The first style derives from a profound Hellenistic inspiration: examples can be admired in Delos and other Greek cities. In the Vesuvian area, particularly in Pompeii, this technique is present in the Basilica, the Temple of Jupiter, the House of the Faun, and the House of Sallust. In Herculaneum, traces of it can be found in the Casa Samnitica.

The second style

The second style, also known as perspective architecture (second half of the 1st century BC–1st century AD), simulates architectural features on the walls: parapets, columns, pilasters, and architraves delineate spaces in which figures are painted or allow glimpses of further architectural spaces. There is almost always a lower plinth with first-style incrustations. A further characteristic of this type of decoration is that the architecture (of the Hellenistic type) is always believable; that is, there is nothing fanciful, disproportionate, or impossible to achieve.

The main difference between this type of painting and that of the First Style is the creation of frames and friezes with plant shoots through painting, rather than stucco. Compared to the First Style, the innovation lies in the effect of elegant perspective, with the illusion of podiums and false colonnades, aedicules, and doors in the foreground, through which perspective views opened.

During this period, it was fashionable to paint still lifes of game garnished with vegetables and fruit; this trend was driven by the custom of sending gifts to friends, mostly consisting of various foodstuffs. The earliest example of Second Style painting is found in Rome in the House of the Griffins on the Palatine, dating between 120 and 90 BC. In Pompeii, it is found in the splendid Villa of the Mysteries and in the houses of Obellius Firmus, the Labyrinth, the Silver Wedding, and the Cryptoporticus. Today, some examples of this elegant period are preserved in several museums, such as the Metropolitan Museum in New York and the National Archaeological Museum in Naples.

The third style

The third style, also known as the Royal Wall style (late 1st century BC–ca. 60 AD), is purely ornamental. The architecture resembles delicate toys: slender columns support improbable plant-like pediments, while bows, ribbons, and naturalistic elements are used profusely. Further, sophisticated architectural elements of impossible balance are superimposed on very thin walls, and, as Vitruvius writes, there is no shortage of vines supporting half-statues, some with human heads, others animal heads.
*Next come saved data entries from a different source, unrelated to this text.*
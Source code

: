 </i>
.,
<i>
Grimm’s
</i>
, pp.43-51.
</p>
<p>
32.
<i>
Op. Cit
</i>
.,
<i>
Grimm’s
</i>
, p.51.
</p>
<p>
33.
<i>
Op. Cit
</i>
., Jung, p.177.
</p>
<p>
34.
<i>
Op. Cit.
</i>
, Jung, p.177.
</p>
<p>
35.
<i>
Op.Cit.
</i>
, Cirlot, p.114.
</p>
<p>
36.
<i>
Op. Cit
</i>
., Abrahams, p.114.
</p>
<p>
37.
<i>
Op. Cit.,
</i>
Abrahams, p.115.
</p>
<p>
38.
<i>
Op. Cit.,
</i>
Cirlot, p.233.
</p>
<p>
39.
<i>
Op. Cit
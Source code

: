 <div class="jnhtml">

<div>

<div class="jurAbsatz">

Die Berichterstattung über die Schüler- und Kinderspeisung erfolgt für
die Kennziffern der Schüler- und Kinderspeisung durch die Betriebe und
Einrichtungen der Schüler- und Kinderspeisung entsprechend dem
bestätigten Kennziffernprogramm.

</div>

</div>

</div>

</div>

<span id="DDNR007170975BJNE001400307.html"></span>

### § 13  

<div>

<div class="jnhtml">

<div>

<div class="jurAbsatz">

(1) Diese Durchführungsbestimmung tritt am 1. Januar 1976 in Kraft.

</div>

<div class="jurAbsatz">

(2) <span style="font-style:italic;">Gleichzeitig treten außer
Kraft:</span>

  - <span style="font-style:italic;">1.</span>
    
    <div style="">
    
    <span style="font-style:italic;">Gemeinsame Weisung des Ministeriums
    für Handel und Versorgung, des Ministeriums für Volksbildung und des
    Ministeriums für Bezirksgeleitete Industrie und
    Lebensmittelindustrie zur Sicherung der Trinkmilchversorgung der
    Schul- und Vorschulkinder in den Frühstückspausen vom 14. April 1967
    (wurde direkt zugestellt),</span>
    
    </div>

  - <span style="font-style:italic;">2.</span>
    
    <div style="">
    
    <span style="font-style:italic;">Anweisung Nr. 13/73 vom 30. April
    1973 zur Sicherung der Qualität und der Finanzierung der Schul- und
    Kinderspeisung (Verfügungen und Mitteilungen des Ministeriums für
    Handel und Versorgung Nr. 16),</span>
The tablinum of the House of Marcus Lucretius Fronto in Pompeii houses a refined example of this type of painting. The frescoes of the Villa della Farnesina – now in the Museum of

Most of the small scenes that adorned the walls painted in this third style are executed using the so-called compendiaria, or summary, technique. These consist of a few highlighted brushstrokes (with touches of white that provide light), which don’t focus on details but instead convey an immediate idea of ​​what is being depicted.

The Fourth Style

The fourth style, or fantastic or illusionistic perspective style (second half of the 1st century AD), uses architectural perspectives and decorations of the type of the third style, but in a completely imaginative manner.

Furthermore, the architecture is extremely theatrical: the perspective is virtuosic, the views are increasingly difficult to paint, the decoration is excessive.

In this way the walls of the rooms are artificially expanded to infinity.

The most accomplished example of this style is in the House of the Vettii in Pompeii, and clearly shows its influence from the Third Style. Indeed, the mythological paintings on the lower half of the walls are the same as those in the Third Style, yet the main architectural ornamentation is overflowing with decorative details.

Furthermore, the boldly perspective architectures are scenographic glimpses, but they lack any static consistency. Indeed, framed as if by open windows, which overlap and multiply, they add an allusive plurality of spaces to the entire environment.